Every so often, Meredith Monk summons all her many talents - as composer, choreographer, singer, dancer, director - and weaves the lot of them into a major theater piece. The latest is a leisurely, gentle, and fascinating show called''Specimen Days,'' running through early January at the Public Theater. Rooted in the past and clearly concerned about the future, it plunges through American myth and history like a multimedia time machine.

Not surprisingly, ''Specimen Days'' is based on Miss Monk's unique musical style, which informs the entire sound and structure of the work. For those who have never heard it, this is a hard style to imagine, incorporating a wide variety of tones and textures not normally found in Western music, ranging in effect from folksong to birdsong.

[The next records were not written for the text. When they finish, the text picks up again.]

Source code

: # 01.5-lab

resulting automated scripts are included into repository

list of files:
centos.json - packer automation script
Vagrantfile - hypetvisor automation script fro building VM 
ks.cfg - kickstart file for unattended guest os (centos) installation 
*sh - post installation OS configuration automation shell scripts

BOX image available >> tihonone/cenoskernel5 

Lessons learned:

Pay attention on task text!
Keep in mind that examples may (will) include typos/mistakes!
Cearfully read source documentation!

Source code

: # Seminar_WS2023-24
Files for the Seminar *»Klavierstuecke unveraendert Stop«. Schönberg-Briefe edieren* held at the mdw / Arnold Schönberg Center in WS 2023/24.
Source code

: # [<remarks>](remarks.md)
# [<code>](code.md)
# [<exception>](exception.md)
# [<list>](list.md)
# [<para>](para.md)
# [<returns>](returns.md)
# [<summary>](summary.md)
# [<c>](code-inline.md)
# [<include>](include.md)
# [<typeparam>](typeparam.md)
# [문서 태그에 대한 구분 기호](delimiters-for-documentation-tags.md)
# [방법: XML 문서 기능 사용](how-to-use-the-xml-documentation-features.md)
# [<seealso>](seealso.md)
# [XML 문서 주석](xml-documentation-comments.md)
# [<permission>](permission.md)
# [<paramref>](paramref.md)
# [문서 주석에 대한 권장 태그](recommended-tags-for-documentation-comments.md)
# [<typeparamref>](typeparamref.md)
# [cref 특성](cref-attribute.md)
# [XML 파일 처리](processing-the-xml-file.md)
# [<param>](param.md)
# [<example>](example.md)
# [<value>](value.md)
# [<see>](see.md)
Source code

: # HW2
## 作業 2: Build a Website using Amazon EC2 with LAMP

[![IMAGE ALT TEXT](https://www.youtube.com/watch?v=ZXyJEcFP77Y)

Though she originally developed her techniques through experiments with her own voice, Miss Monk has been writing for an ensemble lately, and in ''Specimen Days'' both choral and solo singing are artfully integrated into the flow of the performance.

This could portend further popularity for the unique Monk artistry, which is currently in evidence on a splendid new record called ''Dolmen Music'' (ECM-1- 1197) and will regale a wide audience when Monk and company set off next month on a major tour of the West Coast and Europe.

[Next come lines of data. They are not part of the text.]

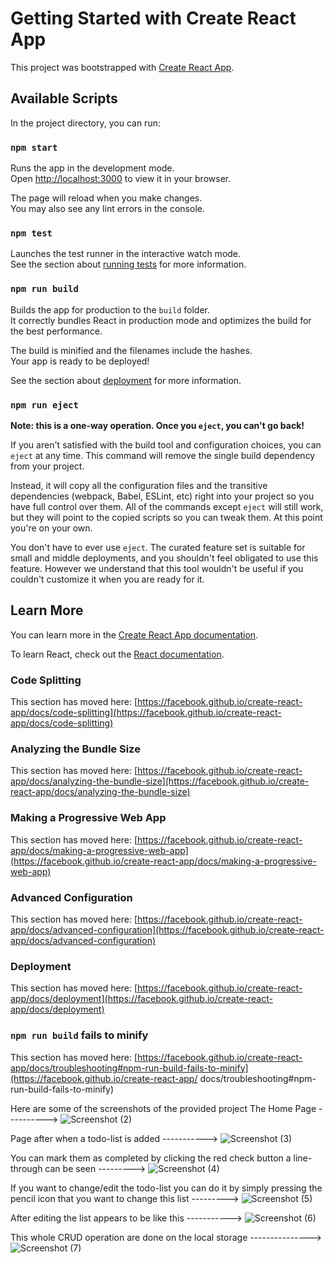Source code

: # Getting Started with Create React App

This project was bootstrapped with [Create React App](https://github.com/facebook/create-react-app).

## Available Scripts

In the project directory, you can run:

### `npm start`

Runs the app in the development mode.\
Open [http://localhost:3000](http://localhost:3000) to view it in your browser.

The page will reload when you make changes.\
You may also see any lint errors in the console.

### `npm test`

Launches the test runner in the interactive watch mode.\
See the section about [running tests](https://facebook.github.io/create-react-app/docs/running-tests) for more information.

### `npm run build`

Builds the app for production to the `build` folder.\
It correctly bundles React in production mode and optimizes the build for the best performance.

The build is minified and the filenames include the hashes.\
Your app is ready to be deployed!

See the section about [deployment](https://facebook.github.io/create-react-app/docs/deployment) for more information.

### `npm run eject`

**Note: this is a one-way operation. Once you `eject`, you can't go back!**

If you aren't satisfied with the build tool and configuration choices, you can `eject` at any time. This command will remove the single build dependency from your project.

Instead, it will copy all the configuration files and the transitive dependencies (webpack, Babel, ESLint, etc) right into your project so you have full control over them. All of the commands except `eject` will still work, but they will point to the copied scripts so you can tweak them. At this point you're on your own.

You don't have to ever use `eject`. The curated feature set is suitable for small and middle deployments, and you shouldn't feel obligated to use this feature. However we understand that this tool wouldn't be useful if you couldn't customize it when you are ready for it.

## Learn More

You can learn more in the [Create React App documentation](https://facebook.github.io/create-react-app/docs/getting-started).

To learn React, check out the [React documentation](https://reactjs.org/).

### Code Splitting

This section has moved here: [https://facebook.github.io/create-react-app/docs/code-splitting](https://facebook.github.io/create-react-app/docs/code-splitting)

### Analyzing the Bundle Size

This section has moved here: [https://facebook.github.io/create-react-app/docs/analyzing-the-bundle-size](https://facebook.github.io/create-react-app/docs/analyzing-the-bundle-size)

### Making a Progressive Web App

This section has moved here: [https://facebook.github.io/create-react-app/docs/making-a-progressive-web-app](https://facebook.github.io/create-react-app/docs/making-a-progressive-web-app)

### Advanced Configuration

This section has moved here: [https://facebook.github.io/create-react-app/docs/advanced-configuration](https://facebook.github.io/create-react-app/docs/advanced-configuration)

### Deployment

This section has moved here: [https://facebook.github.io/create-react-app/docs/deployment](https://facebook.github.io/create-react-app/docs/deployment)

### `npm run build` fails to minify

This section has moved here: [https://facebook.github.io/create-react-app/docs/troubleshooting#npm-run-build-fails-to-minify](https://facebook.github.io/create-react-app/
docs/troubleshooting#npm-run-build-fails-to-minify)

Here are some of the screenshots of the provided project
The Home Page ---------->
![Screenshot (2)](https://github.com/user-attachments/assets/553b5d4d-34d2-4c9b-b006-f9649a9548c1)

Page after when a todo-list is added ----------->
![Screenshot (3)](https://github.com/user-attachments/assets/93b39278-8a27-4ae3-8f9f-bc2c9a6abe4d)

You can mark them as completed by clicking the red check button a line-through can be seen --------->
![Screenshot (4)](https://github.com/user-attachments/assets/ef7845f5-1a09-4847-86b3-95916714b941)

If you want to change/edit the todo-list you can do it by simply pressing the pencil icon that you want to change this list --------->
![Screenshot (5)](https://github.com/user-attachments/assets/02e8892f-bb98-4fdf-9f95-c733614b5898)

After editing the list appears to be like this ----------->
![Screenshot (6)](https://github.com/user-attachments/assets/a5886d88-3d8e-4723-8c17-04d70bc7bfa8)

This whole CRUD operation are done on the local storage --------------->
![Screenshot (7)](https://github.com/user-attachments/assets/33f05a33-c77d-4abf-9c17-09461fb9d5a4)
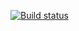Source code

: [![Build status](https://ci.appveyor.com/api/projects/status/adgaq2anueiq3n1c?svg=true)](https://ci.appveyor.com/project/Alexander2327/components-class)
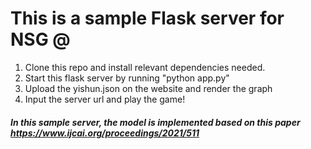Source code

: # This is a sample Flask server for NSG @

1) Clone this repo and install relevant dependencies needed.
2) Start this flask server by running "python app.py"
3) Upload the yishun.json on the website and render the graph
4) Input the server url and play the game!

##### In this sample server, the model is implemented based on this paper https://www.ijcai.org/proceedings/2021/511 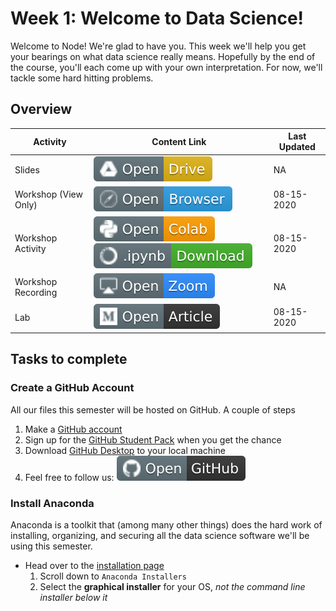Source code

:# Week 1: Welcome to Data Science!

Welcome to Node! We're glad to have you. This week we'll help you get your bearings on what data science really means. Hopefully by the end of the course, you'll each come up with your own interpretation. For now, we'll tackle some hard hitting problems. 

## Overview
| **Activity**                   | Content Link    | Last Updated |
| ---------------                | --------------- | ----------   |
| Slides                         | [![Link](../tools/buttons/open-drive.svg)](http://link-HERE.christianfjung.com) | NA |
| Workshop (View Only)           | [![Link](../tools/buttons/open-browser.svg)](https://files.node.ishaandey.com/week-1/workshop/intro_key.html) | 08-15-2020 | 
| Workshop Activity              | [![Link](../tools/buttons/open-colab.svg)](https://colab.research.google.com/github/ishaandey/node/blob/master/week-1/workshop/intro_key.ipynb) [![Link](../tools/buttons/download-ipynb.svg)](https://files.node.ishaandey.com/week-1/workshop/intro_key.ipynb) | 08-15-2020 |
| Workshop Recording                 | [![Link](../tools/buttons/open-zoom.svg)](http://link-HERE.christianfjung.com) | NA | 
| Lab                            | [![Link](../tools/buttons/open-article.svg)](lab/README.md)               | 08-15-2020 |

                   
## Tasks to complete
### Create a GitHub Account
All our files this semester will be hosted on GitHub. A couple of steps
1. Make a [GitHub account](https://github.com/join) 
2. Sign up for the [GitHub Student Pack](https://education.github.com/pack) when you get the chance
3. Download [GitHub Desktop](https://desktop.github.com/) to your local machine
4. Feel free to follow us: [![Link](../tools/buttons/open-github.svg)](https://github.com/ishaandey)

### Install Anaconda
Anaconda is a toolkit that (among many other things) does the hard work of installing, organizing, and securing all the data science software we'll be using this semester. 

- Head over to the [installation page](https://www.anaconda.com/products/individual)
    1. Scroll down to `Anaconda Installers`
    2. Select the **graphical installer** for your OS, *not the command line installer below it*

''Specimen Days'' takes its title from Walt Whitman, and most of its important images come from Whitman's era, around the time of the Civil War. In many scenes, the show seems concerned with the miseries people cause themselves, a theme which is eloquently summed up by the looming memory of a war that pitted brother against brother. At one point the stage is covered with miniature tents, like a battlefield at dawn, until a giant cannonball comes careening through the room and mows them down. Later, on a movie screen, a turtle stalks through deserted city streets, and it is clear we have left the Civil War for World War III - when only the thickest of skins will have any chance of surviving.

''Specimen Days'' comprises far more than melancholy memories and apocalyptic forebodings, however. Most of the dominant images are attractively nostalgic, recalling a time that seems to have been more inviting in many ways, when life moseyed along at a turtle's comfortable pace. Families group for photographs, gather around dinner tables, and care for their loved ones.

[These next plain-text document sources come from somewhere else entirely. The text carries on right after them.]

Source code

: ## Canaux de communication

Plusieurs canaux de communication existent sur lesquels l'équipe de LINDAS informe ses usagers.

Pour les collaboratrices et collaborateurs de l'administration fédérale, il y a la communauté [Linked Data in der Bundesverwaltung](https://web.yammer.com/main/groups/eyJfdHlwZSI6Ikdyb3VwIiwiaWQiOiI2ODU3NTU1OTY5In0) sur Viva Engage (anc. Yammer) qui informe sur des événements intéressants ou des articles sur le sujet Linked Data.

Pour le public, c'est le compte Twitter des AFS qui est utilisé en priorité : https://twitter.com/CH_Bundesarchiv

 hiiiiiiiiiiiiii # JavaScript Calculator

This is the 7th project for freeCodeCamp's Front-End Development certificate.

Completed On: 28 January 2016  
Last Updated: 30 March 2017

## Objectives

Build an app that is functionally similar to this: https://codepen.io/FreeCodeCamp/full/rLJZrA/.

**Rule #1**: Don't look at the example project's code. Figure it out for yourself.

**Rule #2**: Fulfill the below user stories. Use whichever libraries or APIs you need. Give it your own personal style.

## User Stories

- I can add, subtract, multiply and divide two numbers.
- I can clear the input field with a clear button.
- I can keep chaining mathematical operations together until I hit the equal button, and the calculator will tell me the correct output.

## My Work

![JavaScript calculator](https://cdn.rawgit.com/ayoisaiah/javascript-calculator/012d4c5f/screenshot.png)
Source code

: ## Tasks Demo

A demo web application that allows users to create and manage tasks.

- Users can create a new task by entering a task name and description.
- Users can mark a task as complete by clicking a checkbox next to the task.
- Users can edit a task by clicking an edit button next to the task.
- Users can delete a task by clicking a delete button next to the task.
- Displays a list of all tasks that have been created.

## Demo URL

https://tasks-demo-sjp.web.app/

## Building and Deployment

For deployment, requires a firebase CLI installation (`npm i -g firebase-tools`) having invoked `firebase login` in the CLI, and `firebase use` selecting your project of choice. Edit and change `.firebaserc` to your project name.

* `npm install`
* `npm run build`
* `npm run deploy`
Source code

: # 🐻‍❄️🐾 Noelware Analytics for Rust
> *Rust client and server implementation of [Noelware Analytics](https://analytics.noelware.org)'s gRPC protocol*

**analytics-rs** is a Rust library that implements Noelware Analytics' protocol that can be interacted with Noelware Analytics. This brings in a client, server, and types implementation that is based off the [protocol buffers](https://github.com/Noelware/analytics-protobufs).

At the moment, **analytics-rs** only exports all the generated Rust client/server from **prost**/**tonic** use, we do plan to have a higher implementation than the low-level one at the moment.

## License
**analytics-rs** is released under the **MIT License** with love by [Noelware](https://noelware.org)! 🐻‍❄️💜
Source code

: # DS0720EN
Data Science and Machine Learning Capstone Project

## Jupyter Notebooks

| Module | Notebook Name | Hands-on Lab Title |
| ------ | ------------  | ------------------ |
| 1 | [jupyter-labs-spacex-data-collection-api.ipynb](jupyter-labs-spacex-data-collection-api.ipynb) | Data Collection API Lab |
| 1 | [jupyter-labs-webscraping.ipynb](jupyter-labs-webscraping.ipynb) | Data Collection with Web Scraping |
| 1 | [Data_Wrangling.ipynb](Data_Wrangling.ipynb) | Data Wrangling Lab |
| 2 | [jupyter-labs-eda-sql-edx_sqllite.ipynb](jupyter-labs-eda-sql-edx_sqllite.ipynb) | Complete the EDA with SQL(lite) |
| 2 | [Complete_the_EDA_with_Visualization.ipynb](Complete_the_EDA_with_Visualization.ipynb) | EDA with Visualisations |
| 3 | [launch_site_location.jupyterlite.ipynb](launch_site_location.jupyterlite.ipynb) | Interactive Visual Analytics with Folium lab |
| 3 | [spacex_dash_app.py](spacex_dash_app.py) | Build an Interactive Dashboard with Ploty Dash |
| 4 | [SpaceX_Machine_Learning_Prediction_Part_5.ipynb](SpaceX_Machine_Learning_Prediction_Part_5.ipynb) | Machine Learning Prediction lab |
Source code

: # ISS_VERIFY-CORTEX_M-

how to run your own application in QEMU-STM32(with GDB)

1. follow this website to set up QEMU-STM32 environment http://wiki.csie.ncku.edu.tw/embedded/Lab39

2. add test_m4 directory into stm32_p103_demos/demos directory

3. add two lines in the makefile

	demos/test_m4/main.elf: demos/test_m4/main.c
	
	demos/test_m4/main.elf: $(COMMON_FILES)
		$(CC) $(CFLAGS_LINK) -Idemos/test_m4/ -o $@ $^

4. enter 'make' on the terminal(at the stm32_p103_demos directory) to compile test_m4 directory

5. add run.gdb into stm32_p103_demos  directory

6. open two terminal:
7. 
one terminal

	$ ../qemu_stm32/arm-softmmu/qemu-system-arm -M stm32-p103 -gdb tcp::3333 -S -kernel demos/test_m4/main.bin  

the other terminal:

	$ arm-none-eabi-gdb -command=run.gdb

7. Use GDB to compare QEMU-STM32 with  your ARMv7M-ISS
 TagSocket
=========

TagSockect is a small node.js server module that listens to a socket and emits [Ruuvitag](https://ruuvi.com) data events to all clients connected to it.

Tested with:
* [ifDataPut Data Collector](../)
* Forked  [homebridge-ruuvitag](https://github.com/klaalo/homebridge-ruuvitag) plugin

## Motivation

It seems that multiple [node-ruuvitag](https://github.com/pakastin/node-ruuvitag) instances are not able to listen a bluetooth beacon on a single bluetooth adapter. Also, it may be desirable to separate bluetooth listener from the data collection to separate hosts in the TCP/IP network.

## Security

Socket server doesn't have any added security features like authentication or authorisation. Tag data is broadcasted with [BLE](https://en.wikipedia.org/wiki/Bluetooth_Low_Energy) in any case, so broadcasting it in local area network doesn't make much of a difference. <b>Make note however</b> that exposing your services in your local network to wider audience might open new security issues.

They are specimens all, and we are invited to examine them in all their bittersweet, sad-glad, good-bad complexity.

Yet there's no mistaking a delicate sadness at the heart of the show. In the very first scene, the actors are presented to the audience like figurines at a gallery. Later, in a dark echo of this moment, a black slave is displayed on an auction block. And in the end, there's nothing to see but that lumbering turtle, inheriting the earth after the last of all civil wars.

The images of ''Specimen Days'' are linked by Miss Monk's own presence, as a character loosely based on composer Louis Moreau Gottschalk. Elegantly attired in formal clothing, she sings evocative solos at a grand piano, does a shuffle-off-to-everywhere dance, and takes her place in unexpected vignettes.

This device is not entirely satisfactory, as it never quite settles Miss Monk as either a master of ceremonies or a participant in the action. It's a compromise, and it looks like one, especially by comparison with the other dramatic elements of the show, which are thoughtfully conceived and smoothly executed.

There is no gainsaying the musical richness of the work, though, from its keening start to its clamorous finale, culminating in a poignant collision between one of Miss Monk's most exquisite compositions - the ''Turtle Dreams'' waltz - and the insistent sound of Gottschalk's piano.

Among the regular Monk collaborators in the cast are Andrea Goodman as a Southern mother, Robert Een as a Northern grandfather, and Paul Langland as, among other things, a tree. Ronnie Gilbert of the Winter Project and Nicky Paraiso, a colleague of Jeff Weiss, are some of the other performers who have mastered Miss Monk's unusual vocal and gestural demands. Robert Withers made the films starring the aforementioned turtle, whose name is not listed in the program.